The package consolidates four lines of recent methodological work:

Installation

# install.packages("remotes")
remotes::install_github("franciscorichter/amorem")

30-second tour

library(amorem)

# 1. Bundled datasets, ready to load
data(classroom_events)        # 691 events,    20 actors  (McFarland 2001)
data(social_evolution_calls)  # 439 events,    54 actors  (Madan et al. 2011)
data(radoslaw_email)          # 82,927 emails, 167 actors (Michalski et al. 2014)

# 2. Compute endogenous features post-hoc from any (sender, receiver, time) log
feat <- compute_endogenous_features(
  classroom_events, stats = c("reciprocity", "recency"))

# 3. Simulate a ready-to-fit case-1-control table with known structure ...
w <- simulate_relational_events(
  n_events = 1500, senders = LETTERS[1:8], receivers = LETTERS[1:8],
  n_controls = 1, endogenous_stats = "reciprocity_count",
  endogenous_effects = c(reciprocity_count = 0.4), wide = TRUE)

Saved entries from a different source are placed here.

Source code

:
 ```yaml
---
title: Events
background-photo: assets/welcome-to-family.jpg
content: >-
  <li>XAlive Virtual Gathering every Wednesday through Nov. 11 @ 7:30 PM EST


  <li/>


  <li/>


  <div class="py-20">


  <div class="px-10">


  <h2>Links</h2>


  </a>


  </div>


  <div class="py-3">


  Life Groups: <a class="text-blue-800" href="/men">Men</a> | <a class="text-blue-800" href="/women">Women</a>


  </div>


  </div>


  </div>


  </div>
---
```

# 4. ... and fit it with the default "gam" backend
fit <- rem(~ reciprocity_count, data = w, method = "gam")
summary(fit)

What’s inside

Guides

Guide What you’ll find
Quick start install + simulate-and-recover in a few lines
Simulation the dyadic mechanisms, Gillespie vs τ-leap
Endogenous catalogue the statistic catalogue and its variant axes
Estimation case-control sampling, the three rem() backends — clogit (linear), gam (smooth tv/nl/tvnl/re effects), nn (neural conditional logit) — model comparison, GOF
Hyperedge models the (I, J, time) data model and RHEM simulators
Datasets the bundled REM datasets
Real-data analysis sender-frailty flip, smooth effect curves
Validation experiments recovery, smooth, scaling, parity, and the neural backend (gradient check + interaction recovery)

Full per-function documentation is under Reference.

References

  • Juozaitienė R., Wit E.C. (2024). It’s about time: revisiting reciprocity and triadicity in relational event analysis. JRSS-A 188(4), 1246–1262. doi:10.1093/jrsssa/qnae132.
  • Boschi M., Lerner J., Wit E.C. (2025). Beyond Linearity and Time-Homogeneity: Relational Hyper Event Models with Time-Varying Non-Linear Effects. arXiv:2509.05289.
  • Lembo M., Juozaitienė R., Vinciotti V., Wit E.C. (2025). Relational Event Models with Global Covariates. JRSS-C.
  • Boschi M., Wit E.C. (2025). Goodness of fit in relational event models. Statistics and Computing 36(4).